Fort Mill Times

Living in the video age

I don’t know why, but people are fascinated with home videos. They love watching them, they love taking them, and they love sharing them with friends and family.

Personally, I’ve never been much of a fan. I think there is some benefit to documenting an important event in your life. Filming a first birthday, a developmental milestone, a graduation or a wedding seem like decent times to have a camcorder handy, but even then, I’d want somebody else to do the filming. I like taking in those moments with my own eyes. I can’t count the number of times some amateur videographer is glued to the area in his lensfinder when something off-camera happens that is much more memorable and then you have to spend the next few minutes giving the poor guy a recap of the action he just missed.

But I’m clearly in the minority.

People love videos, and I know this because they send me links to “the funniest thing I’ve ever seen. LOL. LOL” that I inevitably don’t even chuckle at. It is almost like our humor has regressed as videos have become more widespread. “Candid Camera” kicked off the phenomenon where we can watch others make fools of themselves. Then, “America’s Funniest Home Videos” took it to a new level showing us weekly shots to the groin, dogs riding skateboards and montages of wedding bloopers, pratfalls and cute animals.

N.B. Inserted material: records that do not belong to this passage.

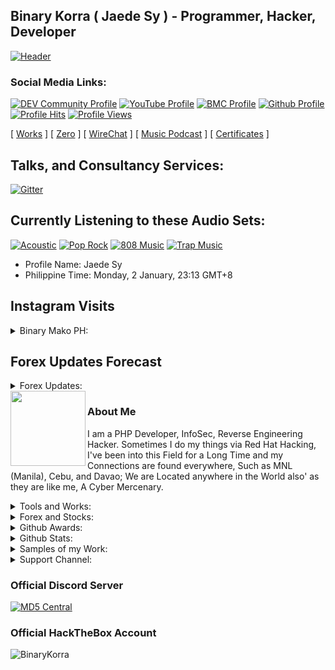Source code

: ## Binary Korra ( Jaede Sy ) - Programmer, Hacker, Developer

[![Header](http://amberstonelib.herokuapp.com/cdn/icons/animation/light/beta)](https://github.com/binarykorra)

### Social Media Links:

[![DEV Community Profile](https://img.shields.io/badge/DEV-%23000000.svg?&style=flat-square&logo=dev.to&logoColor=black)](https://dev.to/binarykorra)
[![YouTube Profile](https://img.shields.io/badge/YouTube-%23FF0000.svg?&style=flat-square&logo=youtube&logoColor=black)](https://www.youtube.com/channel/UCYbraPQtWy2k-2xGiLzl5WA)
[![BMC Profile](https://img.shields.io/badge/BuyMeaCoffee-%23FFDD00.svg?&style=flat-square&logo=buy-me-a-coffee&logoColor=black)](https://bmc.xyz/binarykorra)
[![Github Profile](https://img.shields.io/badge/GitHub-100000?style=flat-square&logo=github&logoColor=black)](https://github.com/binarykorra)
[![Profile Hits](https://hits.seeyoufarm.com/api/count/incr/badge.svg?url=https://github.com/binarykorra/hit-counter&title=Page+Requests&edge_flat=true)](https://github.com/binarykorra)
[![Profile Views](https://komarev.com/ghpvc/?username=binarykorra&label=Github+Profile+Views&edge_flat=true)](https://github.com/binarykorra)


[ [Works](http://binarykorra.github.io/binarykorra/works) ] [ [Zero](http://binarykorra.github.io/binarykorra/zero) ] [ [WireChat](http://binarykorra.github.io/binarykorra/wirechat) ] [ [Music Podcast](http://binarykorra.github.io/binarykorra/music) ] [ [Certificates](http://binarykorra.github.io/binarykorra/certificates) ]

## Talks, and Consultancy Services:

[![Gitter](https://badges.gitter.im/binarymakotech/community.svg)](https://gitter.im/binarymakotech/community?utm_source=badge&utm_medium=badge&utm_campaign=pr-badge)

## Currently Listening to these Audio Sets:
[![Acoustic](https://img.shields.io/badge/Acoustic-%231DB954.svg?&style=flat-square&logo=spotify&logoColor=white)](https://github.com/binarykorra)
[![Pop Rock](https://img.shields.io/badge/Pop%20Rock-%231DB954.svg?&style=flat-square&logo=spotify&logoColor=white)](https://github.com/binarykorra)
[![808 Music](https://img.shields.io/badge/808%20Music-%231DB954.svg?&style=flat-square&logo=spotify&logoColor=white)](https://github.com/binarykorra)
[![Trap Music](https://img.shields.io/badge/Trap%20Music-%231DB954.svg?&style=flat-square&logo=spotify&logoColor=white)](https://github.com/binarykorra)

* Profile Name: Jaede Sy
* Philippine Time: Monday, 2 January, 23:13 GMT+8

## Instagram Visits

<details>
<summary>Binary Mako PH:</summary>
<p>
<img width="420" src=""/>
<img width="420" src=""/>
<img width="420" src=""/>
<img width="420" src=""/>
<img width="420" src=""/>
<img width="420" src=""/>
</p>
</details>

## Forex Updates Forecast

<details>
<summary>Forex Updates:</summary>
<p>
<code>USD (American Dollar) to PHP: 55.734968</code>
</p>
<p>
<code>SGD (Singaporean Dollar) to PHP: 41.554372</code>
</p>
<p>
<code>THB (Thai Baht) to PHP: 8.210684</code>
</p>
</details>

<a href="https://github.com/binarykorra" rel="nofollow">
  <img align="left" width="120" height="120" src="https://github.com/binarykorra.png">
</a>


### About Me
I am a PHP Developer, InfoSec, Reverse Engineering Hacker. Sometimes I do my things via Red Hat Hacking, I've been into this Field for a Long Time and my Connections are found everywhere, Such as MNL (Manila), Cebu, and Davao; We are Located anywhere in the World also' as they are like me, A Cyber Mercenary.


<details>
<summary>Tools and Works:</summary>

* [ [Corsair CSS Text Portrait Generator](https://corsair.technicalgeek.ml/) ]
  
* [ [Nova TTS / Audio Blogs Generator](https://nova.technicalgeek.ml/) ]
  
</details>

<details>
<summary>Forex and Stocks:</summary>

* [ [NAVPU Calculator](https://tools.technicalgeek.ml/calculator/navpu) ]
  
* [ [ALFM BPI / GInvest Calculator](https://tools.technicalgeek.ml/calculator/alfmcalc) ]
  
* [ [Charge Calculator](https://tools.technicalgeek.ml/calculator/charge) ]
  
* [ [Commission Calculator](https://tools.technicalgeek.ml/calculator/commission) ]
  
* [ [Hashrate Calculator](https://tools.technicalgeek.ml/calculator/hashrate) ]
  
* [ [CPM (Click per Minute) Calculator](https://tools.technicalgeek.ml/calculator/cpm) ]

* [ [Simple Interest Calculator](https://tools.technicalgeek.ml/calculator/si) ]
  
* [ [Store Debt Calculator](https://tools.technicalgeek.ml/calculator/debt) ]

* [ [Forex Exchange Calculator](https://tools.technicalgeek.ml/calculator/forex) ]
  
* [ [Age Calculator](https://tools.technicalgeek.ml/calculator/age) ]
  
* [ [Whitepaper Beta](https://tools.technicalgeek.ml/whitepaper.beta) ]

* Password for the Whitepaper is "whitepaper", all small letters.

</details>

<details>
<summary>Github Awards:</summary>

[![trophy](https://github-profile-trophy.vercel.app/?username=binarykorra)](https://github.com/binarykorra)

</details>

<details>
<summary>Github Stats:</summary>

[![stats](https://github-readme-stats.vercel.app/api?username=binarykorra)](https://github.com/binarykorra)
  
[![languages](https://github-readme-stats.vercel.app/api/top-langs/?username=binarykorra)](https://github.com/binarykorra)

</details>

<details>
<summary>Samples of my Work:</summary>

### Compilations of Facebook Hacks and Tricks
* [ [Facebook Profile Lock](https://www.github.com/binarykorra/profilelock.fb) ]
* [ [Facebook Profile Guard](https://www.github.com/binarykorra/profileguard.fb) ]

### Compilations of my Web Dev Works
* [ [Amberstone CSS](https://www.github.com/binarykorra/amberstone.css) ]
* [ [Spotify Podcast](https://www.github.com/binarykorra/spotify.podcast) ]
* [ [Heroku Pages](https://github.com/binarykorra/maintenance_mode) ]
* [ [ Image Cropping Tool ](https://github.com/binarykorra/imagecropping.tool)]
* [ [ CSS Text Portrait Generator ](https://github.com/binarykorra/corsair.tg)]

### Compilations of my PHP Composer Works
* [ [Hello World Composer](https://www.github.com/binarykorra/helloworld.composer) ]
* [ [HTTPGuard Composer](https://www.github.com/binarykorra/HTTPGuard) ]

### Compilations of my Cyber Security works (InfoSec):
* [ [ Rabbit Hole Algorithm ](https://github.com/binarykorra/rabbit.hole)]
* [ [ Raspberry Pi - Samba Server ](https://github.com/binarykorra/RPiSambaServer.sh)]
* [ [ C Lang-based Application Binary Interface ](https://github.com/binarykorra/CABI) ]
  
### Compilations of SEI-120G (Black/White) Configs
* [ [SEI-120G Repository](https://www.github.com/binarykorra/SEI-120G) ]

### Compilations of PHP-Developer Tools
* [ [PHP-Dev Repository](https://www.github.com/binarykorra/php-dev) ]

### Compilations of W3C - HTML5 Elements
* [ [HTML5 Elements - Repo](https://www.github.com/binarykorra/html5.elements) ]

Alternative

* [ [HTML5 Elements - Gist](https://gist.github.com/binarykorra/0a76edf863877caba444a2e57d1a9e28) ]


### Compilations of Audio-webkit Gist
* [ [Audio-webkit Elements - Gist](https://gist.github.com/binarykorra/508b05eb4b58a378c850cbe0463d3e68) ]

</details>

<details>
<summary>Support Channel:</summary>

* GCash: 09225205353
* Paypal: digitalshadow@icloud.com
* Payoneer: digitalshadow@icloud.com
* Skrill: digitalshadow@icloud.com
* Email: binarykorra@icloud.com
* Contact Number: 09225205353
* [ [Chat Support](https://github.com/binarykorra/binarykorra/issues) ]

### Copyright since ( 2019 )
( C ) - [BinaryKorra](https://github.com/binarykorra), 09225205353

</details>

### Official Discord Server

[ ![MD5 Central](https://discordapp.com/api/guilds/953149401428275211/widget.png?style=banner2) ](https://dsc.gg/itdenphilippines)

### Official HackTheBox Account

![BinaryKorra](https://www.hackthebox.eu/badge/image/529594)
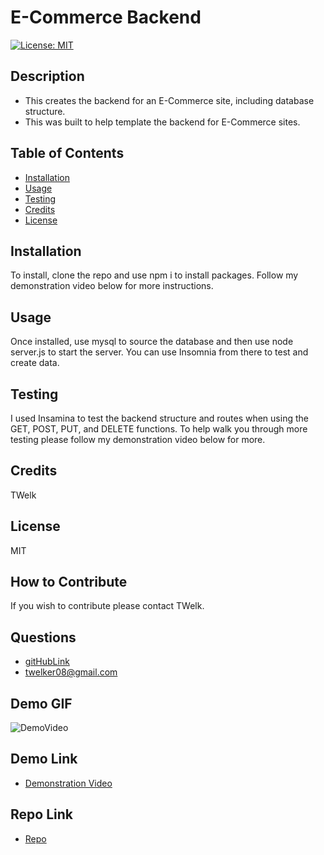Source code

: 
# E-Commerce Backend
[![License: MIT](https://img.shields.io/badge/License-MIT-yellow.svg)](https://opensource.org/licenses/MIT)
## Description
- This creates the backend for an E-Commerce site, including database structure.
- This was built to help template the backend for E-Commerce sites.
## Table of Contents
- [Installation](#installation)
- [Usage](#usage)
- [Testing](#testing)
- [Credits](#credits)
- [License](#license)
## Installation
To install, clone the repo and use npm i to install packages. Follow my demonstration video below for more instructions.
## Usage
Once installed, use mysql to source the database and then use node server.js to start the server. You can use Insomnia from there to test and create data.
## Testing
I used Insamina to test the backend structure and routes when using the GET, POST, PUT, and DELETE functions.
To help walk you through more testing please follow my demonstration video below for more.
## Credits
TWelk
## License
MIT
## How to Contribute
If you wish to contribute please contact TWelk.
## Questions
* [gitHubLink](https://github.com/TWelk)
* <a href="mailto:it-support@kth.se">twelker08@gmail.com</a>
## Demo GIF
![DemoVideo](./Assets/Images/ecommerce.gif)
## Demo Link
* [Demonstration Video](https://www.youtube.com/watch?v=e5c2T9muUjE)
## Repo Link
* [Repo](https://github.com/TWelk/E-CommerceBackEnd)
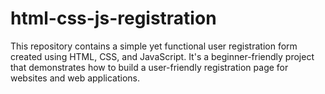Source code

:# html-css-js-registration
This repository contains a simple yet functional user registration form created using HTML, CSS, and JavaScript. It's a beginner-friendly project that demonstrates how to build a user-friendly registration page for websites and web applications.
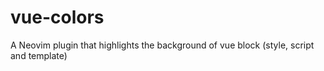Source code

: # vue-colors
A Neovim plugin that highlights the background of vue block (style, script and template)
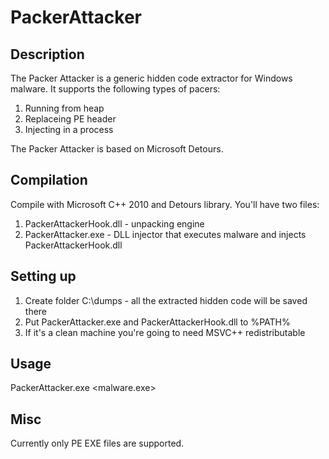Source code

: # PackerAttacker

## Description

The Packer Attacker is a generic hidden code extractor for Windows malware. It supports the following types of pacers:

1. Running from heap
2. Replaceing PE header
3. Injecting in a process


The Packer Attacker is based on Microsoft Detours.


## Compilation

Compile with Microsoft C++ 2010 and Detours library. You'll have two files:

1. PackerAttackerHook.dll - unpacking engine
2. PackerAttacker.exe - DLL injector that executes malware and injects PackerAttackerHook.dll


## Setting up

1. Create folder C:\dumps - all the extracted hidden code will be saved there
2. Put PackerAttacker.exe and PackerAttackerHook.dll to %PATH%
3. If it's a clean machine you're going to need MSVC++ redistributable


## Usage

PackerAttacker.exe <malware.exe>

## Misc

Currently only PE EXE files are supported.

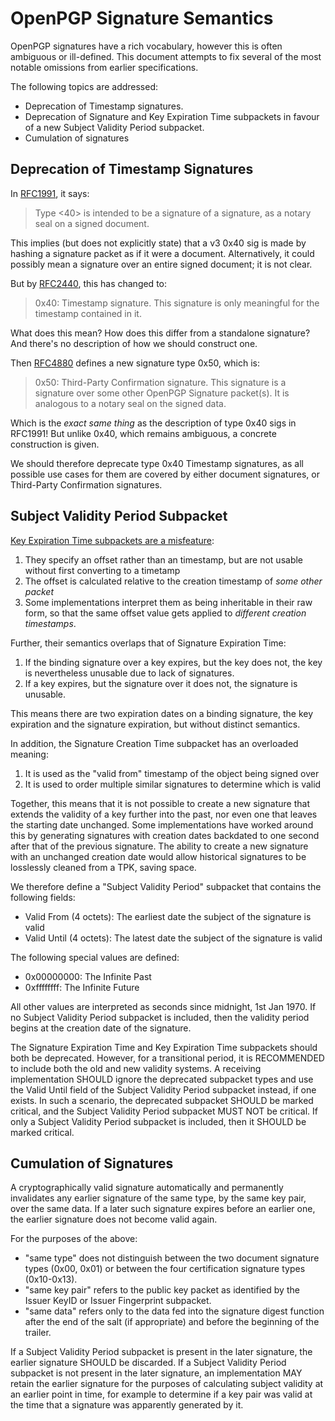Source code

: # OpenPGP Signature Semantics

OpenPGP signatures have a rich vocabulary, however this is often ambiguous or ill-defined.
This document attempts to fix several of the most notable omissions from earlier specifications.

The following topics are addressed:

* Deprecation of Timestamp signatures.
* Deprecation of Signature and Key Expiration Time subpackets in favour of a new Subject Validity Period subpacket.
* Cumulation of signatures

## Deprecation of Timestamp Signatures

In [RFC1991](https://datatracker.ietf.org/doc/html/rfc1991), it says:

> Type <40> is intended to be a signature of a signature, as a notary seal on a signed document.

This implies (but does not explicitly state) that a v3 0x40 sig is made by hashing a signature packet as if it were a document.
Alternatively, it could possibly mean a signature over an entire signed document; it is not clear.

But by [RFC2440](https://datatracker.ietf.org/doc/html/rfc2440), this has changed to:

> 0x40: Timestamp signature.
> This signature is only meaningful for the timestamp contained in it.

What does this mean? How does this differ from a standalone signature?
And there's no description of how we should construct one.

Then [RFC4880](https://datatracker.ietf.org/doc/html/rfc4880) defines a new signature type 0x50, which is:

> 0x50: Third-Party Confirmation signature.
> This signature is a signature over some other OpenPGP Signature packet(s).
> It is analogous to a notary seal on the signed data.

Which is the *exact same thing* as the description of type 0x40 sigs in RFC1991!
But unlike 0x40, which remains ambiguous, a concrete construction is given.

We should therefore deprecate type 0x40 Timestamp signatures, as all possible use cases for them are covered by either document signatures, or Third-Party Confirmation signatures.

## Subject Validity Period Subpacket

[Key Expiration Time subpackets are a misfeature](https://gitlab.com/openpgp-wg/rfc4880bis/-/issues/71):

1. They specify an offset rather than an timestamp, but are not usable without first converting to a timetamp
2. The offset is calculated relative to the creation timestamp of *some other packet*
3. Some implementations interpret them as being inheritable in their raw form, so that the same offset value gets applied to *different creation timestamps*.

Further, their semantics overlaps that of Signature Expiration Time:

1. If the binding signature over a key expires, but the key does not, the key is nevertheless unusable due to lack of signatures.
2. If a key expires, but the signature over it does not, the signature is unusable.

This means there are two expiration dates on a binding signature, the key expiration and the signature expiration, but without distinct semantics.

In addition, the Signature Creation Time subpacket has an overloaded meaning:

1. It is used as the "valid from" timestamp of the object being signed over
2. It is used to order multiple similar signatures to determine which is valid

Together, this means that it is not possible to create a new signature that extends the validity of a key further into the past, nor even one that leaves the starting date unchanged.
Some implementations have worked around this by generating signatures with creation dates backdated to one second after that of the previous signature.
The ability to create a new signature with an unchanged creation date would allow historical signatures to be losslessly cleaned from a TPK, saving space.

We therefore define a "Subject Validity Period" subpacket that contains the following fields:

* Valid From (4 octets): The earliest date the subject of the signature is valid
* Valid Until (4 octets): The latest date the subject of the signature is valid

The following special values are defined:

* 0x00000000: The Infinite Past
* 0xffffffff: The Infinite Future

All other values are interpreted as seconds since midnight, 1st Jan 1970.
If no Subject Validity Period subpacket is included, then the validity period begins at the creation date of the signature.

The Signature Expiration Time and Key Expiration Time subpackets should both be deprecated.
However, for a transitional period, it is RECOMMENDED to include both the old and new validity systems.
A receiving implementation SHOULD ignore the deprecated subpacket types and use the Valid Until field of the Subject Validity Period subpacket instead, if one exists.
In such a scenario, the deprecated subpacket SHOULD be marked critical, and the Subject Validity Period subpacket MUST NOT be critical.
If only a Subject Validity Period subpacket is included, then it SHOULD be marked critical.

## Cumulation of Signatures

A cryptographically valid signature automatically and permanently invalidates any earlier signature of the same type, by the same key pair, over the same data.
If a later such signature expires before an earlier one, the earlier signature does not become valid again.

For the purposes of the above:

* "same type" does not distinguish between the two document signature types (0x00, 0x01) or between the four certification signature types (0x10-0x13).
* "same key pair" refers to the public key packet as identified by the Issuer KeyID or Issuer Fingerprint subpacket.
* "same data" refers only to the data fed into the signature digest function after the end of the salt (if appropriate) and before the beginning of the trailer.

If a Subject Validity Period subpacket is present in the later signature, the earlier signature SHOULD be discarded.
If a Subject Validity Period subpacket is not present in the later signature, an implementation MAY retain the earlier signature for the purposes of calculating subject validity at an earlier point in time, for example to determine if a key pair was valid at the time that a signature was apparently generated by it.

Now, every idiot with a camera posts their “hilarity” on YouTube, where millions of people click daily.

I don’t get it.

Watching some poor kid with a rare disease lip synch to Katy Perry doesn’t really jump-start the old chuckle reflex. Seeing some guy do a dance he calls “Double Dream Hands” makes me just feel sorry for his skills as a choreographer. Seeing hysterical lunatics scream at a camera because their favorite team lost, because they ate something that disagreed with them, or because they feel a great void left by Michael Jackson’s passing only wants me to call for tighter restrictions on who can own a webcam.

And that doesn’t even touch on those cute animals I mentioned before. Seeing a cat climb up a curtain or hearing a dog make a sound that remotely resembles a human’s voice is mildly amusing in person. It is less funny on video, and it is downright annoying when it comes attached to an email that promises to make my day brighter. It heightens expectations like a Nigerian email claiming you can get millions of dollars, but then it thrashes you back to Earth by wasting the next five minutes of your life with the video of a parrot singing Britney Spears’ latest song.

Somebody better get ready to film me because I’m about to blow a gasket. I wonder how many YouTube views that would get?